#### GIVEN INFORMATION
- - -

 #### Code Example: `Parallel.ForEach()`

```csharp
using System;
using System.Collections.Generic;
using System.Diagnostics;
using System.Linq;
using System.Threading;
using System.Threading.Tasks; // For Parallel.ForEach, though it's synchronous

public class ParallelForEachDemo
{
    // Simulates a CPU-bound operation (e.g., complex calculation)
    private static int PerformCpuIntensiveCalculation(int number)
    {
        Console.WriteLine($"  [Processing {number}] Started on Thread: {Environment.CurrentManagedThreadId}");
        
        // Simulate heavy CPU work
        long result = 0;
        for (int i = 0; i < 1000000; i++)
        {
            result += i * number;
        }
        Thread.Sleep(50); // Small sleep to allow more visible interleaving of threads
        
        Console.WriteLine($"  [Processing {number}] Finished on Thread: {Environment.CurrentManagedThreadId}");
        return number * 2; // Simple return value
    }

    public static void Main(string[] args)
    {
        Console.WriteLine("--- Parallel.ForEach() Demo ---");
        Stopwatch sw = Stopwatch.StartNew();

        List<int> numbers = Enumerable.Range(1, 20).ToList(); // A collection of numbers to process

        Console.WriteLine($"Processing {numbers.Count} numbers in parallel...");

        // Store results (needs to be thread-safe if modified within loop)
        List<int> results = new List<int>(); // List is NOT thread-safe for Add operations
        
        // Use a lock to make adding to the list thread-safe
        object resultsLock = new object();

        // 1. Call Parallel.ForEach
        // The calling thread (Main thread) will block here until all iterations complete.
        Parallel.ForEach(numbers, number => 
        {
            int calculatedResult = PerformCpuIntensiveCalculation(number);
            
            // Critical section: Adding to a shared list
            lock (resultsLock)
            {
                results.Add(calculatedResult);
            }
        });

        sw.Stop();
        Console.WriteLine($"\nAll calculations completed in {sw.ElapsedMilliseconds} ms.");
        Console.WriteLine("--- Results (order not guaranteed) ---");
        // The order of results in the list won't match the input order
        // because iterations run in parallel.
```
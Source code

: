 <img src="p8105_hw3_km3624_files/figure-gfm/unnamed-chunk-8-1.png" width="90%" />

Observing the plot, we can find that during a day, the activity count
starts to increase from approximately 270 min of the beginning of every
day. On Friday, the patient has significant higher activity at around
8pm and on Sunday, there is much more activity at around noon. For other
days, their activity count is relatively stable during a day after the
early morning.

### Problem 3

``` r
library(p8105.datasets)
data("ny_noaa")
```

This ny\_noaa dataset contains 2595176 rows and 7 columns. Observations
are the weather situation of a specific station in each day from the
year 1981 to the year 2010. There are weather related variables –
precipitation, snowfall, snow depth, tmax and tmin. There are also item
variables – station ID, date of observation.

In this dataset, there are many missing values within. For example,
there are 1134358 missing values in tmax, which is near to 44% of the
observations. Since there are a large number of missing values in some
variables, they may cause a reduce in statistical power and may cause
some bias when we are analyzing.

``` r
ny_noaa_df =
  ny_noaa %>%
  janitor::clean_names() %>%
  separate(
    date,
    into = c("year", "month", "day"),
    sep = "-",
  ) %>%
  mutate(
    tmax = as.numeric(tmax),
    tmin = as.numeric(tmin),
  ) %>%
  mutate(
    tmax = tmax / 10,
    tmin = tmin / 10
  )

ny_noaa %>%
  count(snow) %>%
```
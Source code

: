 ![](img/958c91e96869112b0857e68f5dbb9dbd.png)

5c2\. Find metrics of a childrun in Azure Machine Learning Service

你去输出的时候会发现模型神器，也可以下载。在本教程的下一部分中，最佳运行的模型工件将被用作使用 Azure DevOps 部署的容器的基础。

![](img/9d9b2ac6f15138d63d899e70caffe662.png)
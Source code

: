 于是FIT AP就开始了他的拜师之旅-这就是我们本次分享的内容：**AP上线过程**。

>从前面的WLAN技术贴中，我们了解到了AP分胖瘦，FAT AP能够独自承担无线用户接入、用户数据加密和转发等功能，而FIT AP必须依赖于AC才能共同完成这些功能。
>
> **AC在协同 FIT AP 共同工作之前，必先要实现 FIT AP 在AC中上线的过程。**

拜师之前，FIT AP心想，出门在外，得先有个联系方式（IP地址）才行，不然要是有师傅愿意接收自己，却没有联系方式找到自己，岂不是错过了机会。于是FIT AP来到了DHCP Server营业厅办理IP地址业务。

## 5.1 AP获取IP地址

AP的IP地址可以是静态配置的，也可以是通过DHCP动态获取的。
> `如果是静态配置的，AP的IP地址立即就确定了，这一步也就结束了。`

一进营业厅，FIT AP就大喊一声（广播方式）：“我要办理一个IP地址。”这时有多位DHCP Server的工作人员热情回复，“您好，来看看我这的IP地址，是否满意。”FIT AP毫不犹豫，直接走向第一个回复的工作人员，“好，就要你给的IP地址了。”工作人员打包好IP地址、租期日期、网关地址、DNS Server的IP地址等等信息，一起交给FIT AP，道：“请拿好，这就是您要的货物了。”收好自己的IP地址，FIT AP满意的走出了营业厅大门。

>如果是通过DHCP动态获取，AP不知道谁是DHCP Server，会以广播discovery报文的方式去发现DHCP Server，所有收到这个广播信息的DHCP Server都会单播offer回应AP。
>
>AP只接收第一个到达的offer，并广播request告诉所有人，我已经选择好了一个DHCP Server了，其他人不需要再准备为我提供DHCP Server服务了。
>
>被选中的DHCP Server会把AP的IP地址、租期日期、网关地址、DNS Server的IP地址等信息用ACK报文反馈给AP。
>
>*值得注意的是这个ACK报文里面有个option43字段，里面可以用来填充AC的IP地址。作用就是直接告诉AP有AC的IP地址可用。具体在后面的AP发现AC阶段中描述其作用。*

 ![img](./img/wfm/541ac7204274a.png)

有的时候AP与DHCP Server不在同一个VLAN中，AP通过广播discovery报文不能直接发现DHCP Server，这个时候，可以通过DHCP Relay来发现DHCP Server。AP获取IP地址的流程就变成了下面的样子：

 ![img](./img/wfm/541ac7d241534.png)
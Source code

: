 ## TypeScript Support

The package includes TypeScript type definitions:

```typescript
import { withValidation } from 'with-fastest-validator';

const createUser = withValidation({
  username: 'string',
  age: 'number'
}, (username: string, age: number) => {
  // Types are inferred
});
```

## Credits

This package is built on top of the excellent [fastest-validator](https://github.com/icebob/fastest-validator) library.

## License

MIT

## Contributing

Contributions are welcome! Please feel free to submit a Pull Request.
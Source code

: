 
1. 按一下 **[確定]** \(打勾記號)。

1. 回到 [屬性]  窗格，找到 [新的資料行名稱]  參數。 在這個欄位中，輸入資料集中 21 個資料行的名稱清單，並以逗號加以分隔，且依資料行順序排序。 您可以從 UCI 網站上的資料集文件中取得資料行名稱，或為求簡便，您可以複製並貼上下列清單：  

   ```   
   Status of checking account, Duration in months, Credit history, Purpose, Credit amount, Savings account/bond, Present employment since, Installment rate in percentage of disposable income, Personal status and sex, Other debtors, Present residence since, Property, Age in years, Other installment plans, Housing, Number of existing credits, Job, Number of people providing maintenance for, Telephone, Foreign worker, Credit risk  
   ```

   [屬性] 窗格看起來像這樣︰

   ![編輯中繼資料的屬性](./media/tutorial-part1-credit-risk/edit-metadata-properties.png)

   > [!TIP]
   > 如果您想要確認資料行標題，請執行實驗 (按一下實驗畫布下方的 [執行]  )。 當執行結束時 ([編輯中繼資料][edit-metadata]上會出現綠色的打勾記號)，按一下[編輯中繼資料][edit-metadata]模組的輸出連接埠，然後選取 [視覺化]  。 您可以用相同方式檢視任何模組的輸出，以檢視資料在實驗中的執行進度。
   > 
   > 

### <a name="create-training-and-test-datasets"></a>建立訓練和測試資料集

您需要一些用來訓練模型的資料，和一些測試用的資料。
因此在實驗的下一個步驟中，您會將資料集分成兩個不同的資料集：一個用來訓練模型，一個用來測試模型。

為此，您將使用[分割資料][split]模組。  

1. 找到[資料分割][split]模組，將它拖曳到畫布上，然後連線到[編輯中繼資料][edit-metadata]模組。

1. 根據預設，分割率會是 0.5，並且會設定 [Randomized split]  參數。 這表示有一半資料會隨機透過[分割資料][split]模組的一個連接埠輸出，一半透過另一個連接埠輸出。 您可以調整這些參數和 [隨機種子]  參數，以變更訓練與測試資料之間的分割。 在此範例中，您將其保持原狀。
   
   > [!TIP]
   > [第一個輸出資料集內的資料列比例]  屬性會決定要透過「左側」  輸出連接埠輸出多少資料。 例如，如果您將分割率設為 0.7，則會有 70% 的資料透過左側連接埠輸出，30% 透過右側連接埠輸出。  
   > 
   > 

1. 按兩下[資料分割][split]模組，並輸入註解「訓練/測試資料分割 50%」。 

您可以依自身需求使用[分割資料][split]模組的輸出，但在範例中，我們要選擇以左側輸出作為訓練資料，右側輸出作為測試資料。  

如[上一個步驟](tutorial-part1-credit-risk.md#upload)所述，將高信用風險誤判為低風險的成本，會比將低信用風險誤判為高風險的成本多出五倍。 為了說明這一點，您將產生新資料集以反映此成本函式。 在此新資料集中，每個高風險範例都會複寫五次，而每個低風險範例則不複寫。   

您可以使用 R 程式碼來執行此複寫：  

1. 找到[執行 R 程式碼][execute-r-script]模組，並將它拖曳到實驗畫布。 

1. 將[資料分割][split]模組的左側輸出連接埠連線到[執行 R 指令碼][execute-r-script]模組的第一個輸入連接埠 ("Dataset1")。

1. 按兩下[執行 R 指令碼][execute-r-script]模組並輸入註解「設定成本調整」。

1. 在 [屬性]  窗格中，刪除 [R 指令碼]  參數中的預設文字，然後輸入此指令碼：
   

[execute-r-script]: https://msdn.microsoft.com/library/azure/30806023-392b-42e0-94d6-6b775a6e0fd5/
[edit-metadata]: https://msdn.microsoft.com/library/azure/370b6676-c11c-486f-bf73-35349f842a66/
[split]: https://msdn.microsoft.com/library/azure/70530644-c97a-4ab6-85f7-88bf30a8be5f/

- - -

#### ACTIVITY
Every line above carrying the word "tmin" needs to be shown.

#### ANSWER
precipitation, snowfall, snow depth, tmax and tmin. There are also item
    tmin = as.numeric(tmin),
    tmin = tmin / 10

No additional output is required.